Description of the task: The response must consist of each line in the listing that has the word "scripts" in it.

Entries shown:
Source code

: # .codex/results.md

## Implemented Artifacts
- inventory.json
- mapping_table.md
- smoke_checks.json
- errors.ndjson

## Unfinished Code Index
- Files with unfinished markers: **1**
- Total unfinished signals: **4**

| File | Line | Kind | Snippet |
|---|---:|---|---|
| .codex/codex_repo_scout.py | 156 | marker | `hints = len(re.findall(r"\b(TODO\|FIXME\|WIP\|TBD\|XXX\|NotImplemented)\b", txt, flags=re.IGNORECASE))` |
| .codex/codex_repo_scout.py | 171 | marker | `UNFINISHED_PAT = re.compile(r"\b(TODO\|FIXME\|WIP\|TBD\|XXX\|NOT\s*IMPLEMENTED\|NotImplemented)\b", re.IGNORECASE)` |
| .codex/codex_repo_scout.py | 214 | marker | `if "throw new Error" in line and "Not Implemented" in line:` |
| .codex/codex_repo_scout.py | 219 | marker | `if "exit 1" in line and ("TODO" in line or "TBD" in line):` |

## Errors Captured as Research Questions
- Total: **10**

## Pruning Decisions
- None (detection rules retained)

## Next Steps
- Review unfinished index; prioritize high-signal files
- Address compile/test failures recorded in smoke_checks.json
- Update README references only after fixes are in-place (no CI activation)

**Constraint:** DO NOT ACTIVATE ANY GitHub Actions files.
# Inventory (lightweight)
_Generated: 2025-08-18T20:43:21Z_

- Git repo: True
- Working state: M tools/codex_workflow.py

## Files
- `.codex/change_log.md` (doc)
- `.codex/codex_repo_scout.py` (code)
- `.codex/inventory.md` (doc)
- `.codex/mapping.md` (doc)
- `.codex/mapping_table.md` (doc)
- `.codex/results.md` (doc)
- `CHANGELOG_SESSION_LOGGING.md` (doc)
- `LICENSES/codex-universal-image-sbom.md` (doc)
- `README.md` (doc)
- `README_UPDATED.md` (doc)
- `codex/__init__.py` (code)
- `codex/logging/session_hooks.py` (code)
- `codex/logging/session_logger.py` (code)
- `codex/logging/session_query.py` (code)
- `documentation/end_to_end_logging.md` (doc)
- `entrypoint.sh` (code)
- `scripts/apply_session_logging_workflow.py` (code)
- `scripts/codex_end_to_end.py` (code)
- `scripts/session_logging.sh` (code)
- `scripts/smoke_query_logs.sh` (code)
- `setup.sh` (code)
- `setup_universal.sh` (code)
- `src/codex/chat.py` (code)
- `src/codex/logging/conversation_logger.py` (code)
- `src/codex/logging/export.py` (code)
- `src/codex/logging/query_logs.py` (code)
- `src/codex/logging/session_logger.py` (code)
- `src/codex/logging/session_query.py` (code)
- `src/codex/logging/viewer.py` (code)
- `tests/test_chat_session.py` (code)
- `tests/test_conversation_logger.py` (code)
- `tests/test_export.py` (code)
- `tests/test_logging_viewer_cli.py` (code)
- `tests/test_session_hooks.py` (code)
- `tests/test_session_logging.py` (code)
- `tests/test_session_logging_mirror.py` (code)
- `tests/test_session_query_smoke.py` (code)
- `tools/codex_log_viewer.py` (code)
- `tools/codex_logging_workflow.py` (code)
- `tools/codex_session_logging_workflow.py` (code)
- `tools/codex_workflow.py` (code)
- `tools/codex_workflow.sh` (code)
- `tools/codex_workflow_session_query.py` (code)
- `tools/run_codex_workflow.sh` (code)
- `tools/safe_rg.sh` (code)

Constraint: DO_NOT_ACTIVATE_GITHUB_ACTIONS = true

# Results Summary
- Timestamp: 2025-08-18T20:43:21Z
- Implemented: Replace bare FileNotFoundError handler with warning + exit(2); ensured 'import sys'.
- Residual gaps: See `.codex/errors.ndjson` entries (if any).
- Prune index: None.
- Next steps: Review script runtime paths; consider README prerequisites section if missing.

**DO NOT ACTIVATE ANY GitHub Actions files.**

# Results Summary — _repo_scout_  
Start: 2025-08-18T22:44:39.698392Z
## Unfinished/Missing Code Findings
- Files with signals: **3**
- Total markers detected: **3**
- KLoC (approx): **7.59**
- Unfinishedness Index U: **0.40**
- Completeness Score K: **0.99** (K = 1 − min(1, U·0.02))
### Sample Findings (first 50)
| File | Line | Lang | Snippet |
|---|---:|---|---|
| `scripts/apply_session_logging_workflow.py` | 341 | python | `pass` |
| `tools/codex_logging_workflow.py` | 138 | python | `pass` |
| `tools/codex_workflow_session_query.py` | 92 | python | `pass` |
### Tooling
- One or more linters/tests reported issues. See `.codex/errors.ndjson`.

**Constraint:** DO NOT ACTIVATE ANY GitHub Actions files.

--

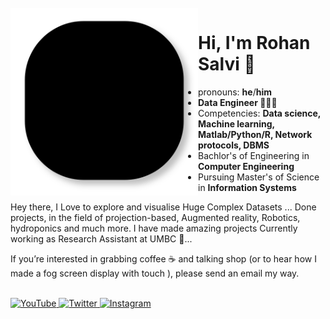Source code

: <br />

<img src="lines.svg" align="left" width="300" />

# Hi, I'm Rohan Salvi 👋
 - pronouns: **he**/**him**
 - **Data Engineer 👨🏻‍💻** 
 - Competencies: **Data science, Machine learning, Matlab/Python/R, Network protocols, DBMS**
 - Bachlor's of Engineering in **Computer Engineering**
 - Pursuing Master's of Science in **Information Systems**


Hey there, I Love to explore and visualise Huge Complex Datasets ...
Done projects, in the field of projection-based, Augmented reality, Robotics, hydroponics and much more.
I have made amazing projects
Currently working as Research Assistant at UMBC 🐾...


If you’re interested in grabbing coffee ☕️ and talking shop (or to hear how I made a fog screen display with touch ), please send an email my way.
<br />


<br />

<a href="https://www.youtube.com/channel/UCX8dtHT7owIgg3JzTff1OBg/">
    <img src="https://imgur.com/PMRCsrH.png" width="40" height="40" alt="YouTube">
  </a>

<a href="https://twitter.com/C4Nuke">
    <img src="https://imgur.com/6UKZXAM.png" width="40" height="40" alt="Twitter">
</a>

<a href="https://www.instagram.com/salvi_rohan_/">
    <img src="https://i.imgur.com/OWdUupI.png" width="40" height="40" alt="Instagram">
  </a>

Exercise output:
- `scripts/apply_session_logging_workflow.py` (code)
- `scripts/codex_end_to_end.py` (code)
- `scripts/session_logging.sh` (code)
- `scripts/smoke_query_logs.sh` (code)
| `scripts/apply_session_logging_workflow.py` | 341 | python | `pass` |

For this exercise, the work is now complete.